Dans sa séance du 29 janvier 2025, la commission a déclaré recevable cette demande.
Estimant sasituation irrémédiablement compromise, la commission a imposé, dans sa séance du 29 avril 2025, l’effacement des dettes, hors dettes exclues, par la procédure de rétablissement personnel sans liquidation judiciaire.
Ces mesures imposées ont été notifiées à la société, [1], créancière, le 14 avril 2025.
Une contestation a été élevée par la société, [1] au moyen d’une lettre recommandée en date du 11 avril 2025 adressée au secrétariat de la commission à une date inconnue et reçue par la commission au plus tard le 22 avril 2025, la créancière s’opposant à l’effacement de sa créance et demandant la mise en place d’un moratoire de 12 mois.
Le dossier a été transmis au greffe du juge des contentieux de la protection le 13 mai 2025.

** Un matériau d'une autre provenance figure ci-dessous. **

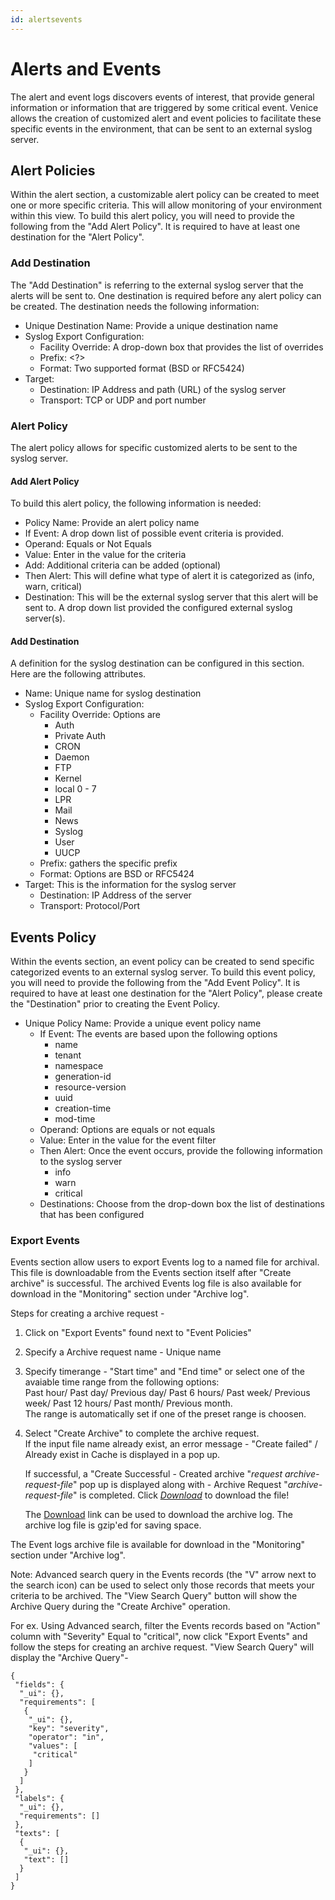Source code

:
 ```yaml
---
id: alertsevents
---
```


# Alerts and Events

The alert and event logs discovers events of interest, that provide general information or information that are triggered by some critical event.  Venice allows the creation of customized alert and event policies to facilitate these specific events in the environment, that can be sent to an external syslog server.

## Alert Policies

Within the alert section, a customizable alert policy can be created to meet one or more specific criteria.   This will allow monitoring of your environment within this view.  To build this alert policy, you will need to provide the following from the "Add Alert Policy".  It is required to have at least one destination for the "Alert Policy".  

### Add Destination

The "Add Destination" is referring to the external syslog server that the alerts will be sent to.  One destination is required before any alert policy can be created.  The destination needs the following information:

- Unique Destination Name: Provide a unique destination name
- Syslog Export Configuration:
	- Facility Override: A drop-down box that provides the list of overrides
	- Prefix: <?>
	- Format: Two supported format (BSD or RFC5424)
- Target:
	- Destination: IP Address and path (URL) of the syslog server
	- Transport: TCP or UDP and port number

### Alert Policy

The alert policy allows for specific customized alerts to be sent to the syslog server.  

#### Add Alert Policy
To build this alert policy, the following information is needed:

- Policy Name: Provide an alert policy name
- If Event: A drop down list of possible event criteria is provided. 
- Operand: Equals or Not Equals
- Value: Enter in the value for the criteria
- Add:  Additional criteria can be added (optional)
- Then Alert:  This will define what type of alert it is categorized as (info, warn, critical)
- Destination: This will be the external syslog server that this alert will be sent to.  A drop down list provided the configured external syslog server(s).

#### Add Destination
A definition for the syslog destination can be configured in this section.  Here are the following attributes.

- Name:  Unique name for syslog destination
- Syslog Export Configuration:
	- Facility Override: Options are
		- Auth
		- Private Auth
		- CRON
		- Daemon
		- FTP
		- Kernel
		- local 0 - 7
		- LPR
		- Mail
		- News
		- Syslog
		- User
		- UUCP
	- Prefix: gathers the specific prefix 
	- Format: Options are BSD or RFC5424
- Target:  This is the information for the syslog server
	- Destination: IP Address of the server
	- Transport:  Protocol/Port 

## Events Policy

Within the events section, an event policy can be created to send specific categorized events to an external syslog server. To build this event policy, you will need to provide the following from the "Add Event Policy".  It is required to have at least one destination for the "Alert Policy", please create the "Destination" prior to creating the Event Policy. 

- Unique Policy Name: Provide a unique event policy name
	- If Event:  The events are based upon the following options
		- name
		- tenant
		- namespace
		- generation-id
		- resource-version
		- uuid
		- creation-time
		- mod-time
	- Operand:  Options are equals or not equals 
	- Value: Enter in the value for the event filter
	- Then Alert:  Once the event occurs, provide the following information to the syslog server
		- info
		- warn
		- critical
	- Destinations:  Choose from the drop-down box the list of destinations that has been configured 
	
### Export Events
Events section allow users to export Events log to a named file for archival. This file is downloadable from the Events section itself after "Create archive" is successful. The archived Events log file is also available for download in the "Monitoring" section under "Archive log".

Steps for creating a archive request -

1. Click on "Export Events" found next to "Event Policies"
2. Specify a Archive request name - Unique name 
1. Specify timerange - "Start time" and "End time" or select one of the avaiable time range from the following options:  
Past hour/ Past day/ Previous day/ Past 6 hours/ Past week/ Previous week/ Past 12 hours/ Past month/ Previous month.  
The range is automatically set if one of the preset range is choosen.

1. Select "Create Archive" to complete the archive request.  
If the input file name already exist, an error message - "Create failed" / Already exist in Cache is displayed in a pop up.

	If successful, a "Create Successful - Created archive "*request archive-request-file*" pop up is displayed along with - Archive Request "*archive-request-file*" is completed. Click [_Download_]() to download the file!
	
	The [Download]() link can be used to download the archive log. The archive log file is gzip'ed for saving space. 

The Event logs archive file is available for download in the "Monitoring" section under "Archive log".

Note: Advanced search query in the Events records (the "V" arrow next to the search icon) can be used to select only those records that meets your criteria to be archived. The "View Search Query" button will show the Archive Query during the "Create Archive" operation.

For ex. 
Using Advanced search, filter the Events records based on "Action" column with "Severity" Equal to "critical", now click "Export Events" and follow the steps for creating an archive request.
"View Search Query" will display the "Archive Query"-

	{
	 "fields": {
	  "_ui": {},
	  "requirements": [
	   {
	    "_ui": {},
	    "key": "severity",
	    "operator": "in",
	    "values": [
	     "critical"
	    ]
	   }
	  ]
	 },
	 "labels": {
	  "_ui": {},
	  "requirements": []
	 },
	 "texts": [
	  {
	   "_ui": {},
	   "text": []
	  }
	 ]
	}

Conformément aux dispositions de l’article R713-4 du Code de la consommation, les parties ont été convoquées à l’audience du 2 décembre 2025 par lettre recommandée avec demande d’avis de réception.
A cette audience, la Société, [1], qui comparaît par écrit en application de l’article R. 713-4 dernier alinéa du code de la consommation et justifie avoir adressé son argumentation au débiteur par lettre recommandée avec avis de réception et par lettre suivie, maintient son recours rappelant que M., [H] est âgé de 38 ans, sans domicile fixe, soudeur-manutentionnaire de métier, au chômage depuis janvier 2023 et faisant valoir que la décision imposée par la commission est prématurée dès lors qu’il s’agit du premier dossier de surendettement du débiteur, qu’un retour à l’emploi avec une prime d’activité est de nature à significativement améliorer sa capacité de remboursement.
M., [H], convoqué par lettre recommandée avec avis de réception à l’adresse déclarée auprès de la commission de surendettement des particuliers qu’il n’a pas retirée et par lettre simple, ne comparaît pas.
Malgré la signature de l’avis de réception de leurs lettres de convocation, les autres créanciers n’ont pas comparu à l’audience et n’ont formé aucune observation par écrit dans les conditions de l’article R. 713-4 du code de la consommation.
MOTIFS DE LA DÉCISION :
La contestation a été élevée à une date inconnue en l’absence de l’enveloppe d’envoi du recours. Néanmoins, dès lors que la commission de surendettement a reçu la contestation au plus tard le 22 avril 2025, celle-ci a nécessairement été élevée dans le délai légal de 30 jours. La contestation est donc recevable en la forme.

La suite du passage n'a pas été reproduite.